In some embodiments, the intelligent gas network security management platform may determine the probability of variation of nodes at the junction and/or edges at the junction of adjacent inspection tiles. The variation probability may be related to a first criticality and a second criticality of the inspection unit included in the neighboring inspection area. Furthermore, the intelligent gas pipe network safety management platform can re-divide the adjacent inspection areas based on the variation probability.

The junction node refers to a node of which the edge directly connected with the junction node is not completely in the same inspection sheet area. For example, as shown in fig. 6, the nodes at the junction may be nodes L and O in the graph before mutation. The boundary edge refers to the edge where the nodes directly connected with the boundary edge are not completely in the same inspection sheet area. For example, as shown in fig. 6, the boundary may be the edge LP OR the edge OR in the diagram before mutation. The variation probability refers to the probability that the nodes at the junction and/or the inspection sheet area to which the edges at the junction belong are changed.

In some embodiments, the probability of variation of the node at the intersection may be based on a difference value (e.g., a=m ₁ -m ₂ Wherein m is ₁ Is the average value of the first criticality, m ₂ And a is a difference value which is an average value of the second criticality), and determining the variation probability of the nodes at the junctions. In some embodiments, the patrol zones adjacent to the nodes at the interface may be one or more patrol zones. In some embodiments, the greater the difference in the patrol, the nodes at the interface tend to be in the patrol. In some embodiments, the smaller the difference in the patrol, the nodes at the interface tend to be out of the patrol.

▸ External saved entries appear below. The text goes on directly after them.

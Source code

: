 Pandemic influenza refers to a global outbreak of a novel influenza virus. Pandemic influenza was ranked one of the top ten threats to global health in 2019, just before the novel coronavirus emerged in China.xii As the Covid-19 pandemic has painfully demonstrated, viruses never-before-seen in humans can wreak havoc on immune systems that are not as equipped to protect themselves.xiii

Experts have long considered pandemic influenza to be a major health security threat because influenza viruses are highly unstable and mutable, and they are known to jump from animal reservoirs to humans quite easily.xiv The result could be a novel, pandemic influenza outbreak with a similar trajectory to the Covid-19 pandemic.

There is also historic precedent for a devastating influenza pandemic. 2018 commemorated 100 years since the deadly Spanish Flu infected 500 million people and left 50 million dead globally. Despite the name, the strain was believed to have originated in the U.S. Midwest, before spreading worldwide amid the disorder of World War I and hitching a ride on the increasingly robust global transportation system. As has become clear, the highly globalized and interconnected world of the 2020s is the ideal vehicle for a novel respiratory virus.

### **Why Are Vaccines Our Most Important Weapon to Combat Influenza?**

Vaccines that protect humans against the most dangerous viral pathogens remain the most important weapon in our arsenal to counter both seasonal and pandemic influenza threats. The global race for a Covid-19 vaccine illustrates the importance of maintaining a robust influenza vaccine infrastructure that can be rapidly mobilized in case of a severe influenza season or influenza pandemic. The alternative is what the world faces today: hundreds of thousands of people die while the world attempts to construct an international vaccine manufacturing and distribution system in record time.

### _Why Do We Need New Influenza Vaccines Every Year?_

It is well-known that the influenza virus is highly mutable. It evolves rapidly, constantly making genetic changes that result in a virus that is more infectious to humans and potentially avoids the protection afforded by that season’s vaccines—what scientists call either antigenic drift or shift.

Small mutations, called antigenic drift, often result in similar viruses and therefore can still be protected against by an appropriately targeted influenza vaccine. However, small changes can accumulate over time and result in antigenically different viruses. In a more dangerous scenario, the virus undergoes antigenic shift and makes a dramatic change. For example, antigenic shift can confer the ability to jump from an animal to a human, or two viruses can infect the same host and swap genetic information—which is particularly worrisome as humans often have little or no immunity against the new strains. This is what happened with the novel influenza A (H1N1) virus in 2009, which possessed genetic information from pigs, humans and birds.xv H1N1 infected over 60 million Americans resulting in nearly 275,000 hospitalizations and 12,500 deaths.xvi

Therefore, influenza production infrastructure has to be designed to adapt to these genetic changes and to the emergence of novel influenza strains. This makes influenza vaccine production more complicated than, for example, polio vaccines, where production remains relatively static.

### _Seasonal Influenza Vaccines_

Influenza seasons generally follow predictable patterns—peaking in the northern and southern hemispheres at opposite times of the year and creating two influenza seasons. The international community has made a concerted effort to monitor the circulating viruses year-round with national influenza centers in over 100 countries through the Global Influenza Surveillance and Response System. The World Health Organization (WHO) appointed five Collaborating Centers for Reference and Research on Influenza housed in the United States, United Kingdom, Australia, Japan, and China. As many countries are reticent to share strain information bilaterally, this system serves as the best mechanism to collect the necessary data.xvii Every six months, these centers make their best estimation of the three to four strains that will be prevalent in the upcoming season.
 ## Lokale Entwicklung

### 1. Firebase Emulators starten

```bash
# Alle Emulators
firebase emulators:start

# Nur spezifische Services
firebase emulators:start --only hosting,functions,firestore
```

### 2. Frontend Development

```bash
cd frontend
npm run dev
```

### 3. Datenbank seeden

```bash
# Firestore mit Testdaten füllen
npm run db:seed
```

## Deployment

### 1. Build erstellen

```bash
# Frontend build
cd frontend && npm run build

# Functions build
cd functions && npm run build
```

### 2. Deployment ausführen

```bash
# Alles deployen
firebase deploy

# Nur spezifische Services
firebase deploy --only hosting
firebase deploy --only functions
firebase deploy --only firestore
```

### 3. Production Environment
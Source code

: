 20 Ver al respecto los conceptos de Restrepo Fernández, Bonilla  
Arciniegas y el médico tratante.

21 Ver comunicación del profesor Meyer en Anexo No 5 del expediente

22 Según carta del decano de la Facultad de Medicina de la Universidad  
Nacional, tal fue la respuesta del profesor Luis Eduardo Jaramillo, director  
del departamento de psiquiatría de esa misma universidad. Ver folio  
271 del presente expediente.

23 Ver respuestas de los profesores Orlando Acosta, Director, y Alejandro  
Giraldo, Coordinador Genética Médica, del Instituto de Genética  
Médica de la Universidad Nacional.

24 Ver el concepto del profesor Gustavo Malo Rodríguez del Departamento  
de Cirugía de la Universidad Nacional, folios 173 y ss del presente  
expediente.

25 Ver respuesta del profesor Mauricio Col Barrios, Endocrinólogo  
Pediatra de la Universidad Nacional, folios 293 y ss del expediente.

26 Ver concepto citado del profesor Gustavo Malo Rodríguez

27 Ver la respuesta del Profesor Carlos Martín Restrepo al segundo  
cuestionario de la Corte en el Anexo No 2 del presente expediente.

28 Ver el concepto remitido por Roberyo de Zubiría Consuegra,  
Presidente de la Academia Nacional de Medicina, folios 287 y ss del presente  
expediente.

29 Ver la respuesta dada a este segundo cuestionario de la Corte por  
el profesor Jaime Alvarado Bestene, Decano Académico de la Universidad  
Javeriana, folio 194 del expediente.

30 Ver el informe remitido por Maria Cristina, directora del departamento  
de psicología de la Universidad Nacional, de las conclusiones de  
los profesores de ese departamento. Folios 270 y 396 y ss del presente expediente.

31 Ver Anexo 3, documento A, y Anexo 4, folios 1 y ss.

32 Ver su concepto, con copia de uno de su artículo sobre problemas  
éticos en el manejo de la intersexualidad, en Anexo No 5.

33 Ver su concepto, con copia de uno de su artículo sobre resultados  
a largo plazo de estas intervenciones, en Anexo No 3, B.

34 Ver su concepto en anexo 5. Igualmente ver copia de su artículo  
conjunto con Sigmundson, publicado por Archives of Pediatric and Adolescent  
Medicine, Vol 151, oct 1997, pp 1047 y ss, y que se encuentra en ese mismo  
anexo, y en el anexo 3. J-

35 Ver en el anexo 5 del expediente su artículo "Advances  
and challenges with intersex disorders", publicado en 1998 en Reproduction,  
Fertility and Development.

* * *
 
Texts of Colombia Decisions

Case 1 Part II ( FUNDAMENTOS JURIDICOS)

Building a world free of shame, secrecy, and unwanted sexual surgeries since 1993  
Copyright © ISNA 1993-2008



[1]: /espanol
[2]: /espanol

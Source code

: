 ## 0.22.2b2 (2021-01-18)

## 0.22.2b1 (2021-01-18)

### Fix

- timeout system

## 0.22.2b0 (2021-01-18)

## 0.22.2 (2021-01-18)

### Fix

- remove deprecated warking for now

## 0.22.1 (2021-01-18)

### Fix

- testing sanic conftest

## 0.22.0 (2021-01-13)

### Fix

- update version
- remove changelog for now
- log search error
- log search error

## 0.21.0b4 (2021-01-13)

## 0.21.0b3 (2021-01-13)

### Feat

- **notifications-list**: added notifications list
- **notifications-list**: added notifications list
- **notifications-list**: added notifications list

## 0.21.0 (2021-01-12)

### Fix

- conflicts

For example, as shown in fig. 6, the black circles represent nodes located in the patrol area X in the candidate, the white circles represent nodes located in the patrol area Y, and the remaining patrol areas are not shown in the candidate. The node L is the node at the junction of the inspection area X and the inspection area Y. If the difference of the inspection area X is smaller than the difference of the inspection area Y, the node L is more prone to be mutated to the inspection area Y, i.e. the mutation probability is higher. If the difference value of the inspection area X is larger than the difference value of the inspection area Y, the node L is more prone to be unchanged, and the mutation probability is smaller.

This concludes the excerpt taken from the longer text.